The Wilcoxon-Mann-Whitney test requires that two distributions are symmetrical How can I check this assumption by using a hypothesis test and how apply it in R? If this assumption is not met what test should I use rather than the Wilcoxon-Mann-Whitney test?
-
This post has extensive discussion of the various assumptions of the MWU test and I think is relevant here. – COOLSerdash Jan 15 '23 at 09:53
1 Answers
The Wilcoxon-Mann-Whitney test requires that two distributions are symmetrical
No, it doesn't require symmetry of both distributions.
(What makes you think this is necessary?)
It requires exchangeability of the ranks under H0 (and not under H1); the most typical way to get that would be if the two distributions had the same shape when H0 is true.
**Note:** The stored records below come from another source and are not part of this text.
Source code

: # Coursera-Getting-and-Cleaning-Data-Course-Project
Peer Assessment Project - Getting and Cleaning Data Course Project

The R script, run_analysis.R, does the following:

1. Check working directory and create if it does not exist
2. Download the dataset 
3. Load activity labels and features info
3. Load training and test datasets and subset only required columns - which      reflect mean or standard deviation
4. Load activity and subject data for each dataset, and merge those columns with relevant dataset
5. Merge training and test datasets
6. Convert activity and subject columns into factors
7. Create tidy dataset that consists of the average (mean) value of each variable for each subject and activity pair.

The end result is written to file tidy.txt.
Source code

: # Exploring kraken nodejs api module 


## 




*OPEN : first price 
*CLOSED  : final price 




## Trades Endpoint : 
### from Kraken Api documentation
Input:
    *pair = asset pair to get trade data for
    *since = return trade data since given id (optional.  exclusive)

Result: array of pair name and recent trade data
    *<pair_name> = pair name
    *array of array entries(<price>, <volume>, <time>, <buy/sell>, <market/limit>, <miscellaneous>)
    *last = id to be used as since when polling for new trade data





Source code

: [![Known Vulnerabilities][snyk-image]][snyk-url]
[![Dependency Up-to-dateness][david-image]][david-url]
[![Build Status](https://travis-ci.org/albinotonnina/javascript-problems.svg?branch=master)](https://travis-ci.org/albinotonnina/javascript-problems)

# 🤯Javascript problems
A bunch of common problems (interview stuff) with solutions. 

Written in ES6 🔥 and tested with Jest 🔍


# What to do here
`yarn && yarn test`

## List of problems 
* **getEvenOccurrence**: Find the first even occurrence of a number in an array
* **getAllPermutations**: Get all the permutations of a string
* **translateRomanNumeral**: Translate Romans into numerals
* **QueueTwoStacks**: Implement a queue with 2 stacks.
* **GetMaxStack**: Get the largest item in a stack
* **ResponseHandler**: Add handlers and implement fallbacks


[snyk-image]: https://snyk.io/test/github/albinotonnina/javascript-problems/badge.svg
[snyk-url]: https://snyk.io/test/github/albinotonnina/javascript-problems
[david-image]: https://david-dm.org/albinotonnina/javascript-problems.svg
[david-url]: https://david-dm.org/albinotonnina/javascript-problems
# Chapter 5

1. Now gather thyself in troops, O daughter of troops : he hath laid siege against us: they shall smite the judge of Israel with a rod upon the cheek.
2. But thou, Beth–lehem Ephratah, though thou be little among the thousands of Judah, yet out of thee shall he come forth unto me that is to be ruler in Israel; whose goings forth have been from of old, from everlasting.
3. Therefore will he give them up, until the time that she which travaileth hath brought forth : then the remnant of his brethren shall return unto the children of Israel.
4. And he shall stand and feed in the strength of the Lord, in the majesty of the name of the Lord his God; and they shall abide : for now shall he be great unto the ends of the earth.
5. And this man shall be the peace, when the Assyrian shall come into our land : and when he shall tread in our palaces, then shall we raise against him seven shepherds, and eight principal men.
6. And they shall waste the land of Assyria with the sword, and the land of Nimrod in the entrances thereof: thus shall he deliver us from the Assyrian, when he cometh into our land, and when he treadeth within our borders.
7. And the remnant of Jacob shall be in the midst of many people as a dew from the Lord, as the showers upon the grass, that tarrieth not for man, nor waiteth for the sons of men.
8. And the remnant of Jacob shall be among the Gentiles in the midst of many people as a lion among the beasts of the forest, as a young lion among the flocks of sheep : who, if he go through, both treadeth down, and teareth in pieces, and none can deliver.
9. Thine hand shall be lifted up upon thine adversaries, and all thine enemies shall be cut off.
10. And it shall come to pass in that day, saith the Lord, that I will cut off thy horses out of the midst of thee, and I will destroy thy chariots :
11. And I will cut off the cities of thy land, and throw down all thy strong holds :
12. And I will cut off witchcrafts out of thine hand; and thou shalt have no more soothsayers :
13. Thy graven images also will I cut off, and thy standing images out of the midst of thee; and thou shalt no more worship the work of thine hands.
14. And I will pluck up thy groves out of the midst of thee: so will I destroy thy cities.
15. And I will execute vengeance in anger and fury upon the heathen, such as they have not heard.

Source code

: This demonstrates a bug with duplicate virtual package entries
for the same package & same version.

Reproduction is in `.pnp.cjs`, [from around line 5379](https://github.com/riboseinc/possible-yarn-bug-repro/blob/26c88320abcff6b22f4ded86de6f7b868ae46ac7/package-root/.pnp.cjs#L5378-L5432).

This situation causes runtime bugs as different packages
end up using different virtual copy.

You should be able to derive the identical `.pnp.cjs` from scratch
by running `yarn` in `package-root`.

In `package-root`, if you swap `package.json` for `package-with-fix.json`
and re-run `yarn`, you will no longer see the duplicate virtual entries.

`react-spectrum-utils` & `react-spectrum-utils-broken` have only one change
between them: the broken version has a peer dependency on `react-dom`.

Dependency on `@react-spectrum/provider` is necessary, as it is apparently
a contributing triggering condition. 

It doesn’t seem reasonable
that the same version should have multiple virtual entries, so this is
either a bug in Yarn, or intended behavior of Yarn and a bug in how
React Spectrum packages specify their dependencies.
They don't have to have the same shape when its false.
How can I check this assumption by using a hypothesis test
Even if it were to be a necessary assumption, testing it on the samples is not especially relevant, since you'd only require it under H0, which you have no good reason to think is true; indeed with an equality null, it's almost certainly false, so the assumption applies under a situation which the data don't typically tell you much about.
Edit: Let me give an explicit example.
Illustrative example
Imagine for the sake of argument that I have two samples, one notionally a sort of 'control' group and one a sort of 'treatment' group. There's a claim that the treatment performed on the treatment group is highly valuable (has a substantive effect on the measure of interest) but we don't really think the treatment does anything at all.
Now imagine that each population has a beta distribution (under both H0 and H1). If the treatment does nothing, the parameters of the distribution would be the same (so that indeed the Wilcoxon-Mann-Whitney would have exchangeable ranks under H0).
If the treatment does something that corresponds to the claim we would expect the parameters to change.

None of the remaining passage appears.